[Start of Attachment]
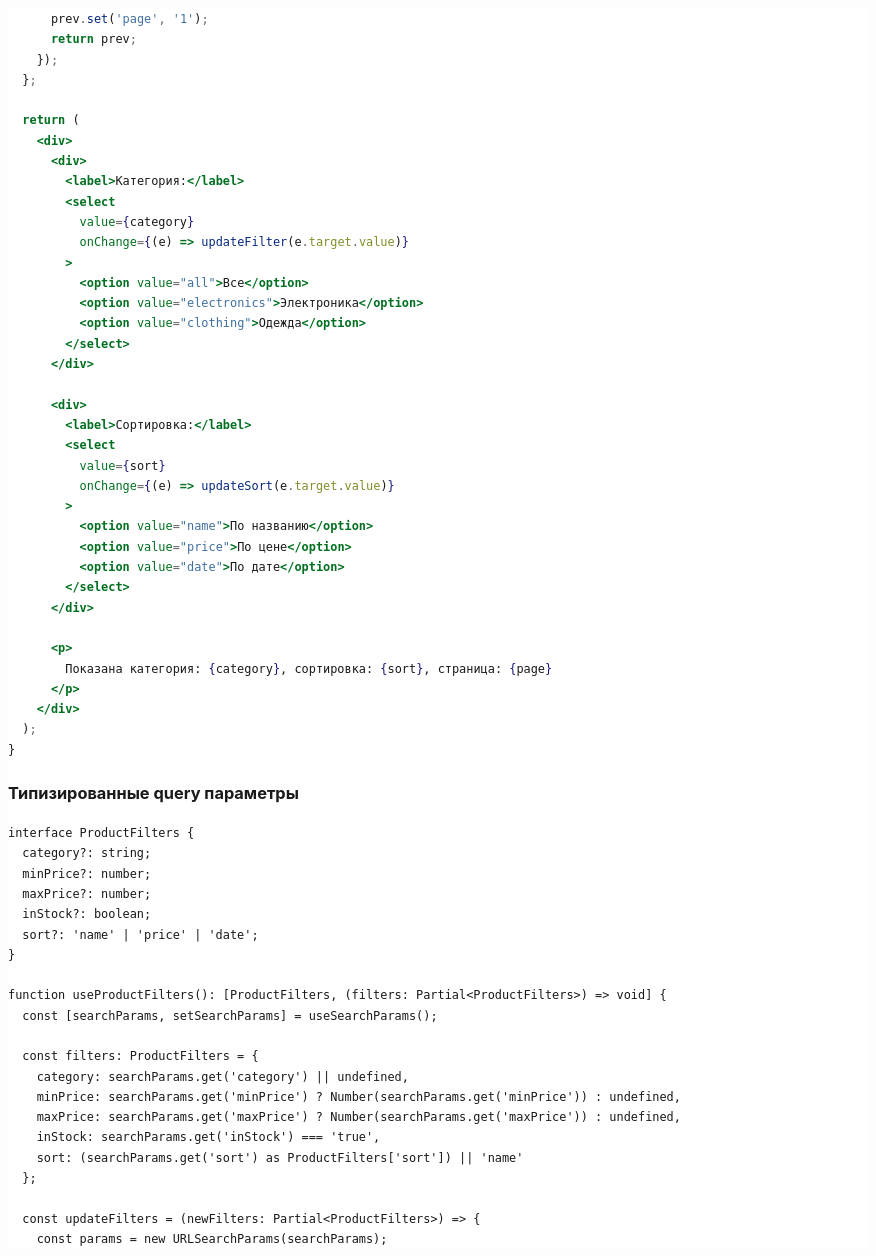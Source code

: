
 ```jsx
      prev.set('page', '1');
      return prev;
    });
  };
  
  return (
    <div>
      <div>
        <label>Категория:</label>
        <select 
          value={category} 
          onChange={(e) => updateFilter(e.target.value)}
        >
          <option value="all">Все</option>
          <option value="electronics">Электроника</option>
          <option value="clothing">Одежда</option>
        </select>
      </div>
      
      <div>
        <label>Сортировка:</label>
        <select 
          value={sort} 
          onChange={(e) => updateSort(e.target.value)}
        >
          <option value="name">По названию</option>
          <option value="price">По цене</option>
          <option value="date">По дате</option>
        </select>
      </div>
      
      <p>
        Показана категория: {category}, сортировка: {sort}, страница: {page}
      </p>
    </div>
  );
}
```

### Типизированные query параметры

```tsx
interface ProductFilters {
  category?: string;
  minPrice?: number;
  maxPrice?: number;
  inStock?: boolean;
  sort?: 'name' | 'price' | 'date';
}

function useProductFilters(): [ProductFilters, (filters: Partial<ProductFilters>) => void] {
  const [searchParams, setSearchParams] = useSearchParams();
  
  const filters: ProductFilters = {
    category: searchParams.get('category') || undefined,
    minPrice: searchParams.get('minPrice') ? Number(searchParams.get('minPrice')) : undefined,
    maxPrice: searchParams.get('maxPrice') ? Number(searchParams.get('maxPrice')) : undefined,
    inStock: searchParams.get('inStock') === 'true',
    sort: (searchParams.get('sort') as ProductFilters['sort']) || 'name'
  };
  
  const updateFilters = (newFilters: Partial<ProductFilters>) => {
    const params = new URLSearchParams(searchParams);
```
[End of Attachment]
WHAT IS REQUIRED: How many lines in the records above contain the word "onChange"? Answer with the number only.

RESPONSE TO THIS TASK: 2